Il y a aura clairement un "avant" et un "après" cet article. Marchant sur les pas d'Adèle Haenel et de Judith Godrèche, Juliette Binoche s'est longuement entretenue à propos des violences sexistes et sexuelles dans le cinéma français. L'espace d'une interview majeure pour "Libération", elle a tout dit.
Dans Libé, l'une des plus grandes actrices hexagonales revient sur une carrière foisonnante, riche en partitions intenses et... En harcèlement sexuel, et en agressions sexuelles. Juliette Binoche raconte par exemple cette fois où le cinéaste Pascal Kané a tenté de l'embrasser de force. Elle n'avait que la vingtaine. Puis cette autre fois où sur le tournage du sulfureux "Rendez vous" d'André Téchiné, une main "est venue subitement toucher son sexe".
"On ne m'avait pas prévenue, et encore moins demandé mon accord. Je n'ai jamais su si cette main provenait d'une demande du metteur en scène, ou si c'était l'acteur qui avait pris cette liberté et je n'ai pas trop envie de le savoir", déplore-t-elle. Et puis, il y a également cette autre éprouvante agression, survenue lors du tournage de "L'Insoutenable Légèreté de l'être". Le réalisateur, Philip Kaufman, serait entré dans la caravane de l'actrice "pour la peloter". Elle poursuit : "Je l'ai repoussé, il n'a pas insisté".

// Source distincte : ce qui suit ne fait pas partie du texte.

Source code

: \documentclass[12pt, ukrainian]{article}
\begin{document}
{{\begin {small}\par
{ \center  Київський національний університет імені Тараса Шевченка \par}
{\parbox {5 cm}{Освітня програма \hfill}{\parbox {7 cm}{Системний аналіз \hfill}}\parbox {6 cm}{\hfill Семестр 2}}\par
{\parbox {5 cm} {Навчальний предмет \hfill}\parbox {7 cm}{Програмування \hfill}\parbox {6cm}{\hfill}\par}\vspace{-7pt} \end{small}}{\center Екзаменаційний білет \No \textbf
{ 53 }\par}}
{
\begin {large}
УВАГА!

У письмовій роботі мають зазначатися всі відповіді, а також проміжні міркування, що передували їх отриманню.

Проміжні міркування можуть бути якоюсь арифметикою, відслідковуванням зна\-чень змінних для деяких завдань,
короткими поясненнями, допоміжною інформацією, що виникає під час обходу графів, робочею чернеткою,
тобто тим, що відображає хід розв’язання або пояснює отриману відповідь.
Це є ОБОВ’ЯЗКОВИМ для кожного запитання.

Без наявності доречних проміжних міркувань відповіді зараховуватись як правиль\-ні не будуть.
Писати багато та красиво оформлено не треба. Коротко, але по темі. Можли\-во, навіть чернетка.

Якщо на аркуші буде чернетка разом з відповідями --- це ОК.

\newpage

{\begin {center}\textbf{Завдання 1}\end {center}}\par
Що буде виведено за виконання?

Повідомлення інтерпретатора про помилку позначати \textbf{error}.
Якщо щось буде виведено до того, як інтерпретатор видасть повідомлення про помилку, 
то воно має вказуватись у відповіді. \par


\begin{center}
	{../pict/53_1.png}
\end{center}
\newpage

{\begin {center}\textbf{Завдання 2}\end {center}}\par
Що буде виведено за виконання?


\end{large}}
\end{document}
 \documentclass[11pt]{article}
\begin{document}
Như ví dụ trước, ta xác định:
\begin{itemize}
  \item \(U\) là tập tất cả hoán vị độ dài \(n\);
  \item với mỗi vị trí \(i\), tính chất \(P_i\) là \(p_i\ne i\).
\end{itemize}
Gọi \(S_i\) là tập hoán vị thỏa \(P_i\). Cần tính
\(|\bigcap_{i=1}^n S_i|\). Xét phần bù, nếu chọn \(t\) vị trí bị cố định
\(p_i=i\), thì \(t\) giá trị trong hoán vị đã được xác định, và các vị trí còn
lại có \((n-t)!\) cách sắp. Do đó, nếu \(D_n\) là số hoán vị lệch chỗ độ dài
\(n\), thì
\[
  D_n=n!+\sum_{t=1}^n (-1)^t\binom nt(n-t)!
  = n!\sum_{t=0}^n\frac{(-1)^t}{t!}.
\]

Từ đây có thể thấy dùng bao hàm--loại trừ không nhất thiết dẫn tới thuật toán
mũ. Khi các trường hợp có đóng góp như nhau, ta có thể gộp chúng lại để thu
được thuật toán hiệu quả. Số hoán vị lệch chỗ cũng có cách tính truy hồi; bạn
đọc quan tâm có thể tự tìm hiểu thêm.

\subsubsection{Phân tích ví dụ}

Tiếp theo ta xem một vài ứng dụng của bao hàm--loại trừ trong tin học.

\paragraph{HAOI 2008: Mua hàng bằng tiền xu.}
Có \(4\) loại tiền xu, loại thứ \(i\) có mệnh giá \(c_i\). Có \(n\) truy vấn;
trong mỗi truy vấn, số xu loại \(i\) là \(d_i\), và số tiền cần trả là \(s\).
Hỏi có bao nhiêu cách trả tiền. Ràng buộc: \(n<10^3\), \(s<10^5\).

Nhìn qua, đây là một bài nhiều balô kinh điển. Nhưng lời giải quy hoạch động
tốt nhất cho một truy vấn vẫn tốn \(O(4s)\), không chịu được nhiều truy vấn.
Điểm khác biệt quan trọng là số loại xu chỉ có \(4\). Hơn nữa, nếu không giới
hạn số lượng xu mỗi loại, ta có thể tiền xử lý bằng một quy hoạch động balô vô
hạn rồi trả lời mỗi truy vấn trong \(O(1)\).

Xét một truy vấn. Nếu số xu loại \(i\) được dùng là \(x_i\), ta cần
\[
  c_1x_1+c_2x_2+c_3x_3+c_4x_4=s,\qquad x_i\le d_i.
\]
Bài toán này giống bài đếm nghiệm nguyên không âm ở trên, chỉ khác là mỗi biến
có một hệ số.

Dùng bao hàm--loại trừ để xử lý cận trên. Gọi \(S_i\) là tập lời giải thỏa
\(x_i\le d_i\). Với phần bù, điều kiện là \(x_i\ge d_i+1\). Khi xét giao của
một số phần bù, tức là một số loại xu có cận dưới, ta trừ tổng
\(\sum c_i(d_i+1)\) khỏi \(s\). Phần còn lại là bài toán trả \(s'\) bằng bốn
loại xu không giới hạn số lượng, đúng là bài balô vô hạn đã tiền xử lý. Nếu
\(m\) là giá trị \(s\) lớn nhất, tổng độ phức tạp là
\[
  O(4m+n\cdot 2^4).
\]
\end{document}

Mais Juliette Binoche pourrait aussi vous parler de ces instants où le producteur Alain Terzian venait, sur le tournage de "Rendez Vous", assister à... Ses propres scènes de sexe, "son gros cigare en bouche".
Et ca ne s'arrête pas là.
Ce qui est impressionnant dans ce témoignage, c'est sa densité, la précision des faits, leur multiplicité. La persistance de ces violences aussi, dans la vie de Juliette Binoche, qui fera certainement écho, hélas, à l'existence de bien des femmes anonymes. "J'avais quelques repères de méfiance dès ma vingtaine, une première fois pour avoir été touchée par un maître d'école à 7 ans qui m'apprenait à lire en caressant mon sexe derrière son bureau devant la classe", se remémore-t-elle à ce titre. C'est glaçant, et cela semble sans fin.
L'actrice Césarisée et Oscarisée évoque également le "viol d'une figurante" durant le tournage du film Les Enfants du siècle de Diane Kurys, et le tournage extrêmement dérangeant de La vie de famille, dirigé par Jacques Doillon - que Judith Godrèche accuse aujourd'hui d'agressions sexuelles - où la jeune comédienne faisait l'objet, à travers son personnage, de "perturbantes répliques" - "Ta mère veut que je t'aime. Elle rêve que nous fassions l'amour ensemble. Alors je vais t'aimer" - et, une nouvelle fois, de scènes de nu ("Sur place, tout de suite, je devais retirer ma robe tee-shirt dès la première scène en hurlant.")
Et finalement, la comédienne dresse un constat, celui d'une carrière certes, mais surtout d'un milieu artistique en son intégralité, et d'une banalisation absolue des abus qui lui est relative : "Dans les années 90 il n'y avait pas un scénario sans une scène nue. J'ai appris à sauter dedans, comme on plonge en mer froide, tête la première. J'acceptais tout avec fougue. Les coups bas, les gestes déplacés, les remarques sexistes : je ne les oublie pas".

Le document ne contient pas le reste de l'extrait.